JetMan Yves Rossy Loops
Friday, Yves Rossy, 51, strapped his latest custom-made microturbine-powered wings to his back, threw himself off a platform attached to a hot air balloon's gondola, powered up, and performed at least one roll and a looping maneuver before landing safely, as planned, under parachute. Rossy flew the loop on new smaller wings that span only two meters -- that's about one half-meter shorter than his last set. The wing is still powered by four microturbine jet engines. Rossy left the gondola at about 7,875 feet over Lake Geneva for the flight, some four years since his first public flight with personal wings. His past adventures include a September 2008 trip across the English Channel, and his future goals include a flight through the Grand Canyon (if granted permission). Rossy's flights have so far met with good outcomes, though they haven't always gone as planned. Click here to watch Rossy's looping flight.

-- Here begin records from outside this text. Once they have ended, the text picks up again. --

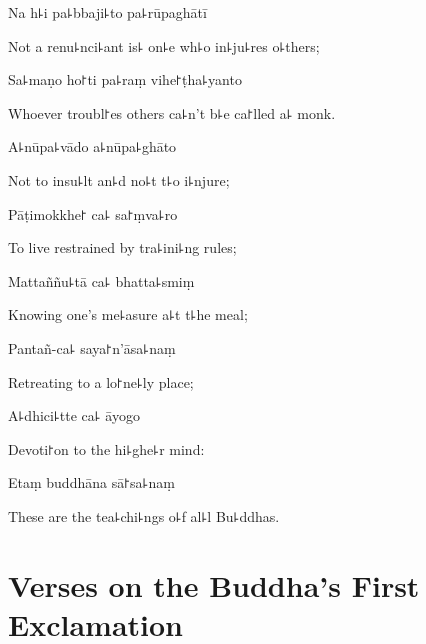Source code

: Na h꜕i pa꜕bbaji꜕to pa꜕rūpaghātī

\begin{english}
  Not a renu꜕nci꜕ant is꜕ on꜕e wh꜕o in꜕ju꜕res o꜕thers;
\end{english}

Sa꜕maṇo ho꜓ti pa꜕raṃ vihe꜓ṭha꜕yanto

\begin{english}
  Whoever troubl꜓es others ca꜕n't b꜕e ca꜓lled a꜕ monk.
\end{english}

A꜕nūpa꜕vādo a꜕nūpa꜕ghāto

\begin{english}
  Not to insu꜕lt an꜕d no꜕t t꜕o i꜕njure;
\end{english}

Pāṭimokkhe꜓ ca꜕ sa꜓ṃva꜕ro

\begin{english}
  To live restrained by tra꜕ini꜕ng rules;
\end{english}

\clearpage

Mattaññu꜕tā ca꜕ bhatta꜕smiṃ

\begin{english}
  Knowing one's me꜕asure a꜕t t꜕he meal;
\end{english}

Pantañ-ca꜕ saya꜓n'āsa꜕naṃ

\begin{english}
  Retreating to a lo꜓ne꜕ly place;
\end{english}

A꜕dhici꜕tte ca꜕ āyogo

\begin{english}
  Devoti꜓on to the hi꜕ghe꜕r mind:
\end{english}

Etaṃ buddhāna sā꜓sa꜕naṃ

\begin{english}
  These are the tea꜕chi꜕ngs o꜕f al꜕l Bu꜕ddhas.
\end{english}

\chapter{Verses on the Buddha's First Exclamation}%

\begin{leader}
\end{leader}

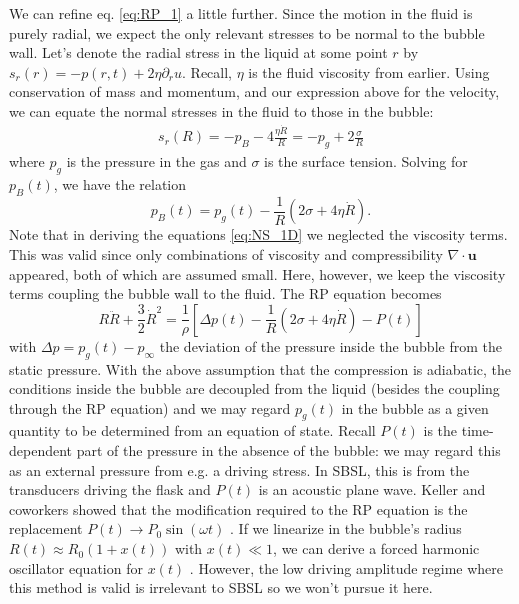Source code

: \documentclass[prb,aps,nofootinbib,superscriptaddress,floatfix]{revtex4-2}
\begin{document}
We can refine eq. \ref{eq:RP_1} a little further. Since the motion in the fluid is purely radial, we expect the only relevant stresses to be normal to the bubble wall. Let's denote the radial stress in the liquid at some point $r$ by $s_r(r)=-p(r,t)+2\eta \partial_r u$. Recall, $\eta$ is the fluid viscosity from earlier. Using conservation of mass and momentum, and our expression above for the velocity, we can equate the normal stresses in the fluid to those in the bubble:
\begin{equation}
\begin{split}
    s_r(R)=-p_B-4\frac{\eta \dot{R}}{R}=-p_g+2\frac{\sigma}{R}
\end{split}
\end{equation}
where $p_g$ is the pressure in the gas and $\sigma$ is the surface tension. Solving for $p_B(t)$, we have the relation \cite{brenner2002single,prosperetti1999old,prosperetti1986bubble}
\begin{equation}
    p_B(t)=p_g(t)-\frac{1}{R}\left( 2\sigma+4\eta \dot{R} \right)
    \label{eq:p_B}.
\end{equation}
Note that in deriving the equations \ref{eq:NS_1D} we neglected the viscosity terms. This was valid since only combinations of viscosity and compressibility $\nabla \cdot \bm{u}$ appeared, both of which are assumed small. Here, however, we keep the viscosity terms coupling the bubble wall to the fluid. The RP equation becomes 
\begin{equation}
    R\ddot{R}+\frac{3}{2}\dot{R}^2 = \frac{1}{\rho} \left[ \Delta p(t)-\frac{1}{R}\left( 2\sigma+4\eta \dot{R} \right)-P(t) \right]
    \label{eq:RP_2}
\end{equation}
with $\Delta p = p_g(t)-p_\infty$ the deviation of the pressure inside the bubble from the static pressure. With the above assumption that the compression is adiabatic, the conditions inside the bubble are decoupled from the liquid (besides the coupling through the RP equation) and we may regard $p_g(t)$ in the bubble as a given quantity to be determined from an equation of state. Recall $P(t)$ is the time-dependent part of the pressure in the absence of the bubble: we may regard this as an external pressure from e.g. a driving stress. In SBSL, this is from the transducers driving the flask and $P(t)$ is an acoustic plane wave. Keller and coworkers showed that the modification required to the RP equation is the replacement $P(t) \rightarrow P_0 \sin(\omega t)$ \cite{keller1980bubble}. If we linearize in the bubble's radius $R(t)\approx R_0 \left( 1+x(t) \right)$ with $x(t) \ll 1$, we can derive a forced harmonic oscillator equation for $x(t)$ \cite{brennen2014cavitation,yasui2018acoustic}. However, the low driving amplitude regime where this method is valid is irrelevant to SBSL so we won't pursue it here.
\end{document}
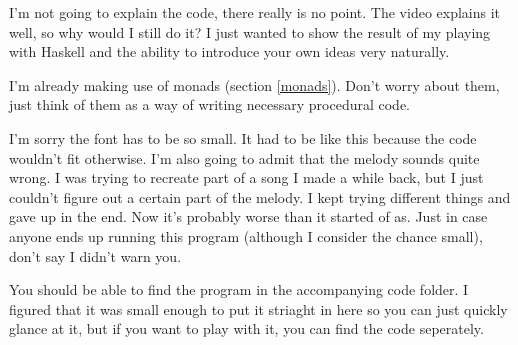 \documentclass[11pt]{article}
\begin{document}
I'm not going to explain the code, there really is no point. The video explains
it well, so why would I still do it? I just wanted to show the result of my
playing with Haskell and the ability to introduce your own ideas very
naturally.

I'm already making use of monads (section \ref{monads}). Don't worry about
them, just think of them as a way of writing necessary procedural code.

I'm sorry the font has to be so small. It had to be like this because the code
wouldn't fit otherwise. I'm also going to admit that the melody sounds quite
wrong. I was trying to recreate part of a song I made a while back, but I just
couldn't figure out a certain part of the melody. I kept trying different
things and gave up in the end. Now it's probably worse than it started of as.
Just in case anyone ends up running this program (although I consider the
chance small), don't say I didn't warn you.

You should be able to find the program in the accompanying code folder. I
figured that it was small enough to put it striaght in here so you can just
quickly glance at it, but if you want to play with it, you can find the code
seperately.
\end{document}
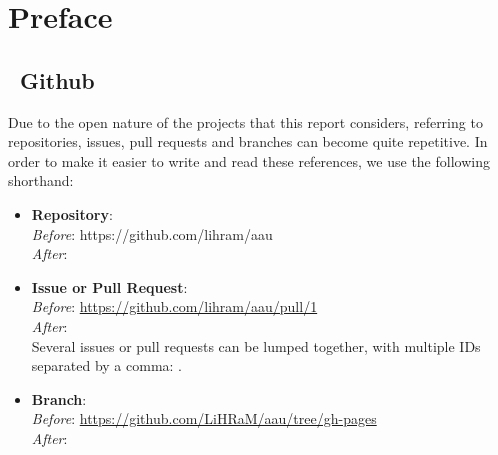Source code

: \chapter*{Preface}


\section*{\faGithub~Github}
Due to the open nature of the projects that this report considers, referring to repositories, issues, pull requests and branches can become quite repetitive.
In order to make it easier to write and read these references, we use the following shorthand:
\begin{itemize}
    \item{
        \textbf{Repository}: \\
        \textit{Before}: https://github.com/lihram/aau\\
        \textit{After}: 
    }
    \item{
        \textbf{Issue or Pull Request}: \\
        \textit{Before}: \url{https://github.com/lihram/aau/pull/1}\\
        \textit{After}: \\
        Several issues or pull requests can be lumped together, with multiple IDs separated by a comma: .
    }
    \item{
        \textbf{Branch}: \\
        \textit{Before}: \url{https://github.com/LiHRaM/aau/tree/gh-pages}\\
        \textit{After}: 
    }
\end{itemize}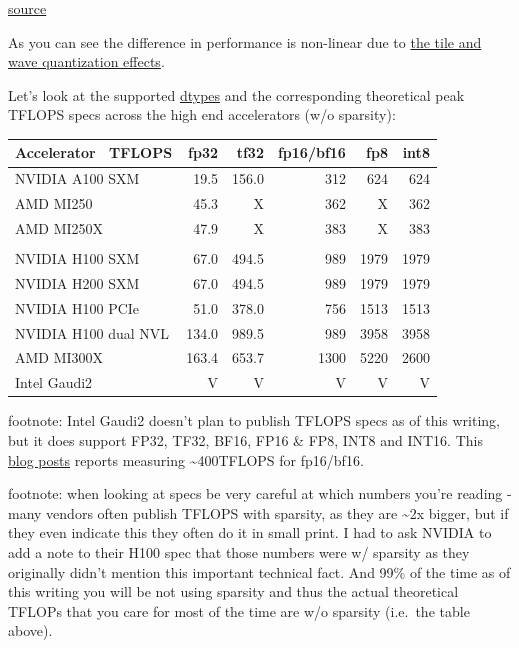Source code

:\documentclass[
]{report}
\begin{document}
\href{https://developer.nvidia.com/blog/cuda-11-features-revealed/}{source}

As you can see the difference in performance is non-linear due to
\href{../../training/performance\#tile-and-wave-quantization}{the tile
and wave quantization effects}.

Let's look at the supported \href{../../training/dtype.md}{dtypes} and
the corresponding theoretical peak TFLOPS specs across the high end
accelerators (w/o sparsity):

\begin{longtable}[]{@{}lrrrrr@{}}
\toprule\noalign{}
Accelerator ~TFLOPS & fp32 & tf32 & fp16/bf16 & fp8 & int8 \\
\midrule\noalign{}
\endhead
\bottomrule\noalign{}
\endlastfoot
NVIDIA A100 SXM & 19.5 & 156.0 & 312 & 624 & 624 \\
AMD MI250 & 45.3 & X & 362 & X & 362 \\
AMD MI250X & 47.9 & X & 383 & X & 383 \\
& & & & & \\
NVIDIA H100 SXM & 67.0 & 494.5 & 989 & 1979 & 1979 \\
NVIDIA H200 SXM & 67.0 & 494.5 & 989 & 1979 & 1979 \\
NVIDIA H100 PCIe & 51.0 & 378.0 & 756 & 1513 & 1513 \\
NVIDIA H100 dual NVL & 134.0 & 989.5 & 989 & 3958 & 3958 \\
AMD MI300X & 163.4 & 653.7 & 1300 & 5220 & 2600 \\
Intel Gaudi2 & V & V & V & V & V \\
\end{longtable}

footnote: Intel Gaudi2 doesn't plan to publish TFLOPS specs as of this
writing, but it does support FP32, TF32, BF16, FP16 \& FP8, INT8 and
INT16. This
\href{https://www.databricks.com/blog/llm-training-and-inference-intel-gaudi2-ai-accelerators}{blog
posts} reports measuring \textasciitilde400TFLOPS for fp16/bf16.

footnote: when looking at specs be very careful at which numbers you're
reading - many vendors often publish TFLOPS with sparsity, as they are
\textasciitilde2x bigger, but if they even indicate this they often do
it in small print. I had to ask NVIDIA to add a note to their H100 spec
that those numbers were w/ sparsity as they originally didn't mention
this important technical fact. And 99\% of the time as of this writing
you will be not using sparsity and thus the actual theoretical TFLOPs
that you care for most of the time are w/o sparsity (i.e.~the table
above).
\end{document}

In 2009, Rossy attempted a flight from Morocco to Spain over the 24-mile gap imposed by the Straight of Gibraltar. For that trip, he was strapped to an eight-foot-long carbon-fiber wing powered by the usual salvo of four jet-fueled microturbines. Those turbines, produced by JetCat are capable of about 200 pounds of thrust, combined. The effort was meant to last about 15 minutes and ended early in the North Atlantic Ocean. Rescued by helicopter from the sea, Rossy said he'd first been forced down to about 2,500 feet. There he reported, "Unstable at this height, that's no playing any more." He ejected his wings and pulled his chute. Of his failed attempt, then sponsor Stuart Sterzel said, "He is a man of courage." Sterzel added, "He will get up and dust himself off," and very likely find another adventure or try again.